1.3.2 Co-expression analysis
Co-expression analysis is used in many studies to identify the functions of genes by making the module of genes that behave in a similar manner. Co-expression analysis as consisting of the following 4 steps60.
Similarity matrix
Module identification
Network construction
Go enrichment
1.3.3 The similarity matrix
The co-expression network is based on the gene to the gene similarity matrix, which describes the expression pattern of genes in a group of samples60. For all seven datasets found the correlation of RHBDD2 with each gene using Pearson’s correlation was obtained61,62. Then Meta correlation of these correlations was obtained using R library “metacor”. After this, set a threshold on counts obtained by metacorrelation to select the top 1000 correlated genes with RHBDD2. These 1000 genes plus RHBDD2 then used for finding a combine similarity matrix. An algorithm was set, which take these 1001 genes and get the MAS5 normalized expression of all seven datasets of these 1001 genes and find the Meta correlation of these genes and form the similarity matrix63.

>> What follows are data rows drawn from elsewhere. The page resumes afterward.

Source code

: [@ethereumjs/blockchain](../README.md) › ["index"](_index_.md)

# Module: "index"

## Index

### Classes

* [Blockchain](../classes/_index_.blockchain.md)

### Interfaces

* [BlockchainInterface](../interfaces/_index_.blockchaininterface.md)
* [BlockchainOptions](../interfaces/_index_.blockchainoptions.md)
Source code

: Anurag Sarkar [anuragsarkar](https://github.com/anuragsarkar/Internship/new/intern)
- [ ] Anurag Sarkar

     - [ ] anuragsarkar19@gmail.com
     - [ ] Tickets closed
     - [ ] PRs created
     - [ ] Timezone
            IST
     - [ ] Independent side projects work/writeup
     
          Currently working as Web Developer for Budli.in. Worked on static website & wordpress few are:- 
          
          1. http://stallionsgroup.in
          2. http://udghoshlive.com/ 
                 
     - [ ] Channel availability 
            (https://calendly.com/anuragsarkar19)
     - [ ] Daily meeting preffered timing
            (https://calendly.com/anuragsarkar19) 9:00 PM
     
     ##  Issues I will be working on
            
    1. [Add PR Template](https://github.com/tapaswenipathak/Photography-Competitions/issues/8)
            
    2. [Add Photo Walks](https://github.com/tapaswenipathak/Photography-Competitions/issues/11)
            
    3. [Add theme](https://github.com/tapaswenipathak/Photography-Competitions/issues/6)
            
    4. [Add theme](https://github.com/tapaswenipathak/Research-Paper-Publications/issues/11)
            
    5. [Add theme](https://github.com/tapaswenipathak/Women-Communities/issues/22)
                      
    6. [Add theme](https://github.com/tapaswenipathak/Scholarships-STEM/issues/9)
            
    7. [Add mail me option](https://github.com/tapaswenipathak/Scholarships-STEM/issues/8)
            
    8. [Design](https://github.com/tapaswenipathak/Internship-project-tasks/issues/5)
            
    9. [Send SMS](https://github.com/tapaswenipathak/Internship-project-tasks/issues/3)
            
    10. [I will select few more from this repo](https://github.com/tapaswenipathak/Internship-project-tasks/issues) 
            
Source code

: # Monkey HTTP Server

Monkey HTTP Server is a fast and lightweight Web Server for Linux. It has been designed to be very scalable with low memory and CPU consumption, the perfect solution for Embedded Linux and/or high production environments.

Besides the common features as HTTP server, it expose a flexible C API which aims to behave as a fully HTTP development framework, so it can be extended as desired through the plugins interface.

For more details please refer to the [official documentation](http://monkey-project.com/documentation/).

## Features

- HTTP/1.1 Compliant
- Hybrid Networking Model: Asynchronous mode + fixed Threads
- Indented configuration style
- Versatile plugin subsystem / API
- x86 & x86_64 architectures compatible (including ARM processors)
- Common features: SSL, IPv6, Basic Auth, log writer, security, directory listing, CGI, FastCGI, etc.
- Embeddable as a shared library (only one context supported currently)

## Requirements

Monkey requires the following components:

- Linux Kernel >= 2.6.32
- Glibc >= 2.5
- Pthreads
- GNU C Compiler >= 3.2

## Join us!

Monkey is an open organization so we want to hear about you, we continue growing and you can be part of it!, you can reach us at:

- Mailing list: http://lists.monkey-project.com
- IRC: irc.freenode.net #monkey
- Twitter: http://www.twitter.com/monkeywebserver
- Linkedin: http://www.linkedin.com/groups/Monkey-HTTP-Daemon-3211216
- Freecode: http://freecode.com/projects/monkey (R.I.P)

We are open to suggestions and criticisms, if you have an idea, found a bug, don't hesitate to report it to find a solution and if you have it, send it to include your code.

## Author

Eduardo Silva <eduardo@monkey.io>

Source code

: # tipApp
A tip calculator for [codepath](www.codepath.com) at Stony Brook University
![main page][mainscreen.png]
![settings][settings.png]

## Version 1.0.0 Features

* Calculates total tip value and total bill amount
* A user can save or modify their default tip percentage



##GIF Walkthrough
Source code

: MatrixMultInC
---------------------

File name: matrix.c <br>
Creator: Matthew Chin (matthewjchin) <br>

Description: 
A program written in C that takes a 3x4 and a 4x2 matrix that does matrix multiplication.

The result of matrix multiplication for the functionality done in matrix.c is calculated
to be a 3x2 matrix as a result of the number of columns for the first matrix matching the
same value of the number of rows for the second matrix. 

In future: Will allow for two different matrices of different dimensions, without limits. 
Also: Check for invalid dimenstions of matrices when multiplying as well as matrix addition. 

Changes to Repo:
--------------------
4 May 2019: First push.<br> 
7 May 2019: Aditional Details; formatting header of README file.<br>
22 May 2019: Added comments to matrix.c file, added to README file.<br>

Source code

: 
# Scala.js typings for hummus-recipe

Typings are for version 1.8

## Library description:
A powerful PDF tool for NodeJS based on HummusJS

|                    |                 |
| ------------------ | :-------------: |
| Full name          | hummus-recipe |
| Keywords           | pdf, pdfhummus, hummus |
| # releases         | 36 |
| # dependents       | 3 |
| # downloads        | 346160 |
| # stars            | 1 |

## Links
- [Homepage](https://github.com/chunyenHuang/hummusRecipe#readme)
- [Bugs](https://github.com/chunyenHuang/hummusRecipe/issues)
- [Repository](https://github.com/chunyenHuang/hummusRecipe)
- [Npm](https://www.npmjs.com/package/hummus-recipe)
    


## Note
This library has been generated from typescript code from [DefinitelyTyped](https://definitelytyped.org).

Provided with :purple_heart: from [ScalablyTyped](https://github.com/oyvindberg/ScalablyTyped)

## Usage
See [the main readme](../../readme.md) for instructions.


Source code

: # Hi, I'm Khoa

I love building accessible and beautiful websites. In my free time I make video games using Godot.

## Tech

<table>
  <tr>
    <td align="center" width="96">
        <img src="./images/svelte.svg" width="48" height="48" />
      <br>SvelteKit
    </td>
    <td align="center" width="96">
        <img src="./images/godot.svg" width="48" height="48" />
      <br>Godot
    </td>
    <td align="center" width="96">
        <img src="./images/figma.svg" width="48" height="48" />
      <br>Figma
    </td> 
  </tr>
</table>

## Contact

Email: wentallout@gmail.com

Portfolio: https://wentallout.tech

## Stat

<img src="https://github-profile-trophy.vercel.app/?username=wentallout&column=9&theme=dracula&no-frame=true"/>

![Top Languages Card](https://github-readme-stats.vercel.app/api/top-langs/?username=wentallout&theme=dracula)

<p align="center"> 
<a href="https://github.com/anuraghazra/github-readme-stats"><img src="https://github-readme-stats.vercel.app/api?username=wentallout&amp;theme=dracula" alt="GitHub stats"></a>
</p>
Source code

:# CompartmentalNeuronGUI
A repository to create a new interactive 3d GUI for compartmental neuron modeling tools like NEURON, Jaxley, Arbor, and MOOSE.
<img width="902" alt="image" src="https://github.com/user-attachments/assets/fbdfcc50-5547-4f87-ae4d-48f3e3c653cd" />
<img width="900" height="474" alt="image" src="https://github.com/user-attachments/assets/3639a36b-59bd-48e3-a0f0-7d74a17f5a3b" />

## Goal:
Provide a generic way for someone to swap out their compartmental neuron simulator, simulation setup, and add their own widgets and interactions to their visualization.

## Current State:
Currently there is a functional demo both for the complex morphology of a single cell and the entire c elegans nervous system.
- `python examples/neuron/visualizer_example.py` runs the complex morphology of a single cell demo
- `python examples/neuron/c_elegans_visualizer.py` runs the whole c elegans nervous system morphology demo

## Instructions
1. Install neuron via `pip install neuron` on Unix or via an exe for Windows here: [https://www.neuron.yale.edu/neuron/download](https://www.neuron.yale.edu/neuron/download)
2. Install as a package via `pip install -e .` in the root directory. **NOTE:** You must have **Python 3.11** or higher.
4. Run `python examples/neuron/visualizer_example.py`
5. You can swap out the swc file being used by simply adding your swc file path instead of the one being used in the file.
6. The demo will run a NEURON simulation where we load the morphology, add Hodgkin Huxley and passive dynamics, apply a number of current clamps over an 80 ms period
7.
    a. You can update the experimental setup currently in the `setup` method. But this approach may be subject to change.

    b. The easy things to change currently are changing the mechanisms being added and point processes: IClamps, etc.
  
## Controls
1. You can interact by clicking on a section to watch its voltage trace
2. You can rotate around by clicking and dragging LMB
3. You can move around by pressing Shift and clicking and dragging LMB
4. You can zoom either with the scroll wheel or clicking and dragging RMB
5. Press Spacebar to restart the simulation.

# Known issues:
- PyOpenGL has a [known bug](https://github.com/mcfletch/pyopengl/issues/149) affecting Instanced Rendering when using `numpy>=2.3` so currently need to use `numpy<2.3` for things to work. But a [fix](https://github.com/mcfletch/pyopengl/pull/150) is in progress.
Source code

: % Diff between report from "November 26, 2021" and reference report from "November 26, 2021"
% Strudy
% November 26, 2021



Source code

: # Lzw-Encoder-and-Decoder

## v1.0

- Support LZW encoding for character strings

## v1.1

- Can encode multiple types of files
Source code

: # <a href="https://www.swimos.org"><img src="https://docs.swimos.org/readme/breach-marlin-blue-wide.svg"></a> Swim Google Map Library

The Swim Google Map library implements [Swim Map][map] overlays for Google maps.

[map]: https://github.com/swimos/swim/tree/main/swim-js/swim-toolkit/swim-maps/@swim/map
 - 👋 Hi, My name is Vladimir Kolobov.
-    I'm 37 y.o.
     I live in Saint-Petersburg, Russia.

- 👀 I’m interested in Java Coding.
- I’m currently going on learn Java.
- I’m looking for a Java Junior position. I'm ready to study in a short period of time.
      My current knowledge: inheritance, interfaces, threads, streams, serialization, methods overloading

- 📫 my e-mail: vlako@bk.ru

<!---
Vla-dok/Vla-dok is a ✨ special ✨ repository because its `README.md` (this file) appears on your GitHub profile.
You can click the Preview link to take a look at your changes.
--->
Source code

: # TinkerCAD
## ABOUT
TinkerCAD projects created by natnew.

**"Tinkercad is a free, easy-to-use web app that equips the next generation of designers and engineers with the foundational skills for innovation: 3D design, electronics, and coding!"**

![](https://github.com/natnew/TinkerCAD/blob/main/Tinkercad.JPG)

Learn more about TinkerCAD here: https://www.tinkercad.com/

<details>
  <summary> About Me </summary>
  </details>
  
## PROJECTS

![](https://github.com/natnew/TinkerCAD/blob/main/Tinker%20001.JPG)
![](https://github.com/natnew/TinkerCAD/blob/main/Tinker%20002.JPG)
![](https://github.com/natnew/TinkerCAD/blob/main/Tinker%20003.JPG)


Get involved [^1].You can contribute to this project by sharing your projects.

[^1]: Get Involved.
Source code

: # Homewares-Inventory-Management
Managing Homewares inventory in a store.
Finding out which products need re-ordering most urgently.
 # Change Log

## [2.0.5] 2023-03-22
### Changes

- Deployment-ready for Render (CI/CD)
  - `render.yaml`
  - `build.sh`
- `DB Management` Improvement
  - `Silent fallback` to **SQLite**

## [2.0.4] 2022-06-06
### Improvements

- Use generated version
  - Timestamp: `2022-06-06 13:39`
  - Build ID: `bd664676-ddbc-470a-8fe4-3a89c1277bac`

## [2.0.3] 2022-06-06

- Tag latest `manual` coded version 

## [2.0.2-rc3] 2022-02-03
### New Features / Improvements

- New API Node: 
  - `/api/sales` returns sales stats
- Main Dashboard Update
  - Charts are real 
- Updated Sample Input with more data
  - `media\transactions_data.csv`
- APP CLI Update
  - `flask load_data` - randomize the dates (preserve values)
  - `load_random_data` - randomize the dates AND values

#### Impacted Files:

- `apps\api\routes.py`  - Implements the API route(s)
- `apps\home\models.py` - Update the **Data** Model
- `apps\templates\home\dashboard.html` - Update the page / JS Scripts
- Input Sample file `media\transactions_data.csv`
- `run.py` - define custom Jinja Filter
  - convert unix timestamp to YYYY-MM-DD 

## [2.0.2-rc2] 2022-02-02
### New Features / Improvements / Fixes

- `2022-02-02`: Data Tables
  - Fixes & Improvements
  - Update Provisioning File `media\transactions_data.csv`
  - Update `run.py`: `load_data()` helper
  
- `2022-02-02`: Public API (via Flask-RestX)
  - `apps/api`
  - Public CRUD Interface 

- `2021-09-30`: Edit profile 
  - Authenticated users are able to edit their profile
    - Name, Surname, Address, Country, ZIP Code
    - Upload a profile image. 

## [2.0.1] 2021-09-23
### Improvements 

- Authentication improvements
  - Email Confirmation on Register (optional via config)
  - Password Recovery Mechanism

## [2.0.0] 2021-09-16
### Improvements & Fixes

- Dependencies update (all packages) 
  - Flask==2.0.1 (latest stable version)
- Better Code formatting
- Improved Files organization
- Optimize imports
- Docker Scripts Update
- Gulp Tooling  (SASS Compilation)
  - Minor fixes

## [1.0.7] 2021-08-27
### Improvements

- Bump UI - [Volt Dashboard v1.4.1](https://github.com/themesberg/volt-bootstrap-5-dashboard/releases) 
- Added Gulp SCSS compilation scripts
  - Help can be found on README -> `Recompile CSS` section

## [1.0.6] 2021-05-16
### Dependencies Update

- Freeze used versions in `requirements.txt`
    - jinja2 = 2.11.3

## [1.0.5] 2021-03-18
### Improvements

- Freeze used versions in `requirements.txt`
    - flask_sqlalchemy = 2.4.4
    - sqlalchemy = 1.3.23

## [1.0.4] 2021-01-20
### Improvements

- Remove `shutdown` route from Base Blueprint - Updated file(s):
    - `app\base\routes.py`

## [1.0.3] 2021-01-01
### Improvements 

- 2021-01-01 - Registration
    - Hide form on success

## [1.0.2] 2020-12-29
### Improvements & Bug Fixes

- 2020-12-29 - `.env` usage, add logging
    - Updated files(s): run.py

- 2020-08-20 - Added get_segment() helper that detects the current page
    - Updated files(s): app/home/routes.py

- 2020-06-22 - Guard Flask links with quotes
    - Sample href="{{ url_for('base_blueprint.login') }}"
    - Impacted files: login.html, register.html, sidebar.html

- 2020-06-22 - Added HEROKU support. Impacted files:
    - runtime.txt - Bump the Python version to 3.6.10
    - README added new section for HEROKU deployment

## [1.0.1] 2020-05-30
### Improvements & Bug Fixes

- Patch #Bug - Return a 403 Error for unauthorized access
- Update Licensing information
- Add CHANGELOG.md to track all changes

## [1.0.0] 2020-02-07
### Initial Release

1.3.4 Module identification
The weighted gene co-expression network analysis (WGCNA) is a data mining method used in systems biology which is based on pairwise gene co-relation. Co-relation networks that allow the generation of testable hypotheses from high throughput data. Many types of different biological problems and questions can be solved using WGCNA64. WGCNA was done using the R package “WGCNA”. WGCNA was used for the identification of a group of genes that are co-expressed with RHBDD2. The similarity matrix obtained from the previous step is converted to a signed adjacency matrix which is further used for module identification. The obtained modules will further have provided for Network construction and Go Enrichment.
1.3.5 Network construction
The module obtains from WGCNA the module which contains RHBDD2 and co-expressed genes of RHBDD2 were given to “Cytoscape”. Cytoscape is a bioinformatics tool for the visualization and analysis of the network. STRING (database) was a plugin with Cytoscape to find the protein-protein interaction in a network form. This network was further used to obtain Hub genes. To find the hub genes this network further transfers to “cytohubba” 65. Cytohubba returns the top 10 hub genes.
1.3.6 GO Enrichment
To investigate the genes attributes from the controlled vocabulary Gene Ontology (GO) term enrichment analysis was used. GO enrichment was done using “DAVID” which is a tool for functional classification66,67. The list of genes of each module obtained from WGCNA was given to DAVID from which biological process and KEGG pathways list was taken by setting the threshold of FDR<0.1 or P-value<0.05
1.3.7 Transcription Factor
To find the transcription factor we used iRegulon the Cytoscape plugin for obtaining transcriptional factors and motifs68. Which takes the input of genes name and finds several transcriptional factors or the base of NES score and AUC.
Author contributions statement
A.A. conceived the computational analysis, A.A., M.R and H.S. Analysis the results, A.H.and A.F. computational work. All authors reviewed the manuscript.